The SEC proposal has come under fire from the U.S. Chamber of Commerce and other industry groups asserting that the agency would impose an excessive burden on companies and range beyond its expertise and congressional mandate.
Backed by several Republican lawmakers, the business groups have challenged the SEC’s bedrock assertion that carbon emissions are a “material” fact that should be included in a company’s financial statements.
The chamber “is concerned that the prescriptive approach taken by the SEC will limit companies’ ability to provide information that shareholders and stakeholders find meaningful while at the same time requiring that companies provide information in securities filings that are not material to investors,” according to Tom Quaadman, executive vice president for the chamber’s Center for Capital Markets Competitiveness.

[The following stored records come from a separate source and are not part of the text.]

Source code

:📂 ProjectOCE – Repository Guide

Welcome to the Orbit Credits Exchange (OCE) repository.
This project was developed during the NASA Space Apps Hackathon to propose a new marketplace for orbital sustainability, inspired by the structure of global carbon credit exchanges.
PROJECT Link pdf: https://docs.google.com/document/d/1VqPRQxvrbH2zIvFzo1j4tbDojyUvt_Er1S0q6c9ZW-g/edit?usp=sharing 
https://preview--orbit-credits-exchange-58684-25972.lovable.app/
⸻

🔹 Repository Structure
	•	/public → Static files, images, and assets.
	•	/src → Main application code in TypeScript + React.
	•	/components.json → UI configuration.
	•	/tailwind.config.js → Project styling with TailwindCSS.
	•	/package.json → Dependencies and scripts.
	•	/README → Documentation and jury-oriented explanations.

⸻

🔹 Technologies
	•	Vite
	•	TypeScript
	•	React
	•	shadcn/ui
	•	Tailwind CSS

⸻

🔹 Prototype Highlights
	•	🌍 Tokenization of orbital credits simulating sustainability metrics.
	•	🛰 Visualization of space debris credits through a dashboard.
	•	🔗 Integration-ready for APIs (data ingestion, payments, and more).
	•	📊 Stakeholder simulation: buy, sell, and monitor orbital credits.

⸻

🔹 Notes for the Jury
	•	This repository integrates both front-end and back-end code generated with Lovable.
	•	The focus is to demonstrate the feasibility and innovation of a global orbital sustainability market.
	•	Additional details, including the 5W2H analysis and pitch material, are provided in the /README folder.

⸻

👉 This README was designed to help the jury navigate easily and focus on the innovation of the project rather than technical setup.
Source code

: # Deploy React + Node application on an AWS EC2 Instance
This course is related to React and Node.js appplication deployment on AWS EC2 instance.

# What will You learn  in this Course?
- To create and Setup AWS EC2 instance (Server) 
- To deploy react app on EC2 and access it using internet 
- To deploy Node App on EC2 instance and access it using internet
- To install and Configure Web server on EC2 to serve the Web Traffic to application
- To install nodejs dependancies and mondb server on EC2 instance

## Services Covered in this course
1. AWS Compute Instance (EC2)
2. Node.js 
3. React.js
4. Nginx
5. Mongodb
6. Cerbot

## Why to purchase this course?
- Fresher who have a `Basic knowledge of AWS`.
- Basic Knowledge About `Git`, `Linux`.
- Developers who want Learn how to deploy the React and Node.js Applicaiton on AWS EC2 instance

“The Supreme Court has been clear that any required disclosures under securities laws must meet the test of materiality, and we will advocate against provisions of this proposal that deviate from that standard or are unnecessarily broad,” Quaadman said in a statement.
Companies that voluntarily report on the risks from climate change annually pay on average $677,000 to complete such research, according to a study by the SustainAbility Institute at ERM.

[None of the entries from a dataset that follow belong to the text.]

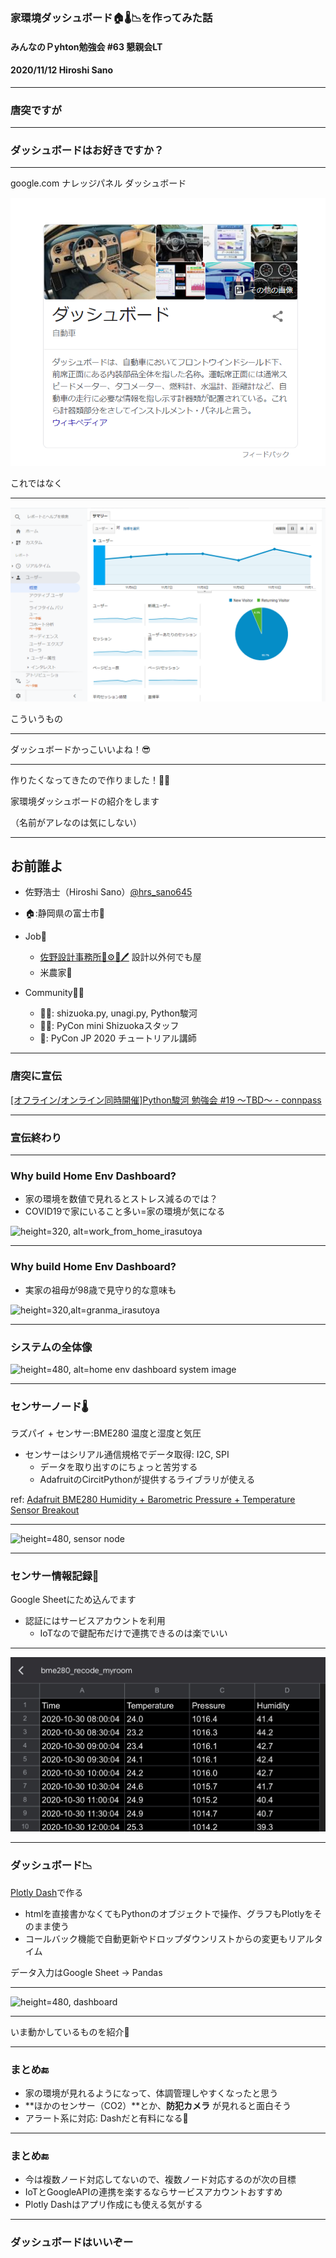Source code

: ### 家環境ダッシュボード🏠🌡️📉を作ってみた話

#### みんなのＰyhton勉強会 #63 懇親会LT

#### 2020/11/12 Hiroshi Sano

---

### 唐突ですが

---

### ダッシュボードはお好きですか？

---

google.com ナレッジパネル ダッシュボード


![自動車とかではなく](20201112_stapy_63/img/car_dashborad_by_googlesearch.png)

これではなく


---

![デジタルのほう](20201112_stapy_63/img/degital_dashborad.png)

こういうもの

---

ダッシュボードかっこいいよね！😎

---

作りたくなってきたので作りました！🔧🔨


家環境ダッシュボードの紹介をします

（名前がアレなのは気にしない）

---

## お前誰よ

- 佐野浩士（Hiroshi Sano）[@hrs_sano645](https://twitter.com/hrs_sano645)
- 🏠:静岡県の富士市🗻

- Job💼
  - [佐野設計事務所🚗⚙️📏🖊️](https://sano-design.info) 設計以外何でも屋
  - 米農家🌾

- Community🧑‍💻
  - 🗻🐍: shizuoka.py, unagi.py, Python駿河
  - 🗻🐍: PyCon mini Shizuokaスタッフ
  - 🐍: PyCon JP 2020 チュートリアル講師

---

### 唐突に宣伝

[[オフライン/オンライン同時開催]Python駿河 勉強会 #19 ～TBD～ - connpass](https://py-suruga.connpass.com/event/192889/)

---

### 宣伝終わり

---

### Why build Home Env Dashboard?

- 家の環境を数値で見れるとストレス減るのでは？
- COVID19で家にいること多い=家の環境が気になる

![height=320, alt=work_from_home_irasutoya](https://1.bp.blogspot.com/-jlHonWZdPp0/Xq5vQuVPQrI/AAAAAAABYtI/S0mjN1WK-wEJBBSS2M6xTEhEmVjM5mUwwCEwYBhgL/s1600/shigoto_zaitaku_cat_man.png)

---

### Why build Home Env Dashboard?

- 実家の祖母が98歳で見守り的な意味も

![height=320,alt=granma_irasutoya](https://4.bp.blogspot.com/-E5SFXjWPayU/WR6ns-9naMI/AAAAAAABEVw/d2cE-VM_B_AnQp3PHoFIG8esHWmBB6YXgCLcB/s800/keirou_obaachan_smile2.png)

---

### システムの全体像

![height=480, alt=home env dashboard system image](https://docs.google.com/drawings/d/e/2PACX-1vQfSWRWP7uD7ffXyjrEStTYVhyFakLvQ0pREvuE8n5v0iceLlHyska3toXvUdRfhh7v_se6CTvm6DBO/pub?w=960&amp;h=720)

---

### センサーノード🌡️

ラズパイ + センサー:BME280 温度と湿度と気圧

- センサーはシリアル通信規格でデータ取得: I2C, SPI
  - データを取り出すのにちょっと苦労する
  - AdafruitのCircitPythonが提供するライブラリが使える
  
ref: [Adafruit BME280 Humidity + Barometric Pressure + Temperature Sensor Breakout](https://learn.adafruit.com/adafruit-bme280-humidity-barometric-pressure-temperature-sensor-breakout/python-circuitpython-test)

---

![height=480, sensor node](https://docs.google.com/drawings/d/e/2PACX-1vTYhZg5yz9pLjrt0OJQ87xG396d-8jKKyUwIAPZ2MMy9Nv3SgaTOINHsHpFXwocK1gXgcgxRkSwHP9Q/pub?w=960&amp;h=720)

---

### センサー情報記録📝

Google Sheetにため込んでます

- 認証にはサービスアカウントを利用
  - IoTなので鍵配布だけで連携できるのは楽でいい
  
---

![height=480, sensor_recode](./20201112_stapy_63/img/sensor_recode_gsheet.JPG)

---

### ダッシュボード📉

[Plotly Dash](https://dash.plotly.com/)で作る

- htmlを直接書かなくてもPythonのオブジェクトで操作、グラフもPlotlyをそのまま使う
- コールバック機能で自動更新やドロップダウンリストからの変更もリアルタイム

データ入力はGoogle Sheet -> Pandas

---

![height=480, dashboard](https://docs.google.com/drawings/d/e/2PACX-1vThEcyEPO9SzCVYEpL0WCAZ4Ceou004nnlmlYci07FiQKklRLvgLDLilj0ipzY30cdp_NcBYhY0Jde7/pub?w=960&amp;h=720)

---

いま動かしているものを紹介🧐

---

### まとめ🔚

- 家の環境が見れるようになって、体調管理しやすくなったと思う
- **ほかのセンサー（CO2）**とか、**防犯カメラ** が見れると面白そう
- アラート系に対応: Dashだと有料になる💸

---

### まとめ🔚

- 今は複数ノード対応してないので、複数ノード対応するのが次の目標
- IoTとGoogleAPIの連携を楽するならサービスアカウントおすすめ
- Plotly Dashはアプリ作成にも使える気がする

---

### ダッシュボードはいいぞー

The study includes two cost categories excluded in SEC calculations and so exceeds the agency’s average annual cost estimate of $530,000. Absent the two categories, the average annual cost for a company is $533,000, according to the study.
By proposing the new rule, the SEC is simply meeting requests from investors for more information on climate risk, Gensler said. Investors with $130 trillion in assets under management have pushed for consistent, comparable disclosures on such risk, according to Gensler.
“What is beneficial to investors is to understand how the management is managing risk — whether it’s cyber risk, whether its competitor risk, whether its climate risk — and this is an area where investors are already making decisions,” he said.
The total channeled to investments aligned with environmental, social and governance standards will surge to $50 trillion by 2025 from about $40 trillion today, according to Bloomberg Intelligence and the Global Sustainable Investment Alliance.